The fact that Olaciregui has thrown down the gauntlet in public should set off alarm bells at other fests.
With commercial partners already backing off costly sponsorship deals, the threatened mass resignation at San Sebastian points to a new source of fiscal pressure for fests in Europe: tumbling support from cash-crunched public institutions, which often put up the bulk of finance.
Set in Spain’s Basque Country, San Sebastian got 52% of this year’s E7.5 million ($9.5 million) budget from three state entities — the Basque regional government, the Guipuzcoa County Council and the San Sebastian Town Hall — plus Spain’s Ministry of Culture.
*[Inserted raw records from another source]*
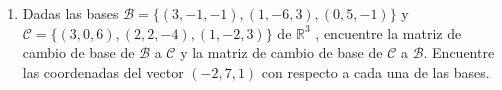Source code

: \documentclass[11pt,letterpaper]{article}
\newcommand{\mR}{\mathbb{R}}
\newcommand{\mcC}{\mathcal{C}}
\newcommand{\mcR}{\mathcal{R}}
\newcommand{\mcN}{\mathcal{N}}
\newcommand{\fin}{$\blacksquare.$}
\begin{document}
\begin{enumerate}
\begin{align*}
\begin{pmatrix}1\\6\\2\\0\\2\end{pmatrix}\right\}.
\end{align*}
Entonces como los vectores $\left\{\begin{pmatrix}2\\9\\4\\-3\\10\end{pmatrix}, 
\begin{pmatrix}1\\7\\2\\3\\-4\end{pmatrix},
\begin{pmatrix}1\\6\\2\\0\\2\end{pmatrix}\right\}$ son linealmente independiente y generan a $\mcR(A)$ podemos decir que \textbf{son una base para} $\mcR(A)$ (por la definición de base \ref{base}). Y entonces, la \textbf{dimensión del espacio renglon de $A$ es} 3.\ \ \ \fin

Nota: Se muestra que $\mcC(A)=\mcR(A)$ y que $\mcC(A)+\mcN(A)=n.$
\item Dadas las bases $\mathcal{B}= \{(3, -1, -1), (1, -6, 3), (0, 5, -1)\}$ y $\mcC = \{(3, 0, 6), (2, 2, -4), (1, -2, 3)\}$ de $\mR^3$ , encuentre la matriz de cambio de base
de $\mathcal{B}$ a $\mcC$ y la matriz de cambio de base de $\mcC$ a $\mathcal{B}$. Encuentre las coordenadas del vector $(-2, 7, 1)$ con respecto a cada una de las bases.


\end{enumerate}
\end{document}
Though no final decision has been made, the Guipuzcoa County Council has announced plans to slash fest funding by 9% to $1.15 million.
San Sebastian’s Town Hall is contemplating freezing fest coin at 2008 levels.
While studying belt-tightening measures, the fest management “will not continue at the festival if circumstances don’t allow it to hold a festival in appropriate conditions,” the website note said.
Facing rising costs — such as renting multiple digital format projection systems — the fest ran up a $570,000 debt this year, which it will meet from its own funds.
One cash-guzzler is the cost of flying in and accommodating Hollywood stars.
San Sebastian hiked sponsorship by 23% this year, repping approximately 25% of total revenues, but Olaciregui has been tubthumping for more public funding for years. His budget is dwarfed by the Rome fest’s $23 million war chest, while Venice’s budget runs around $15 million.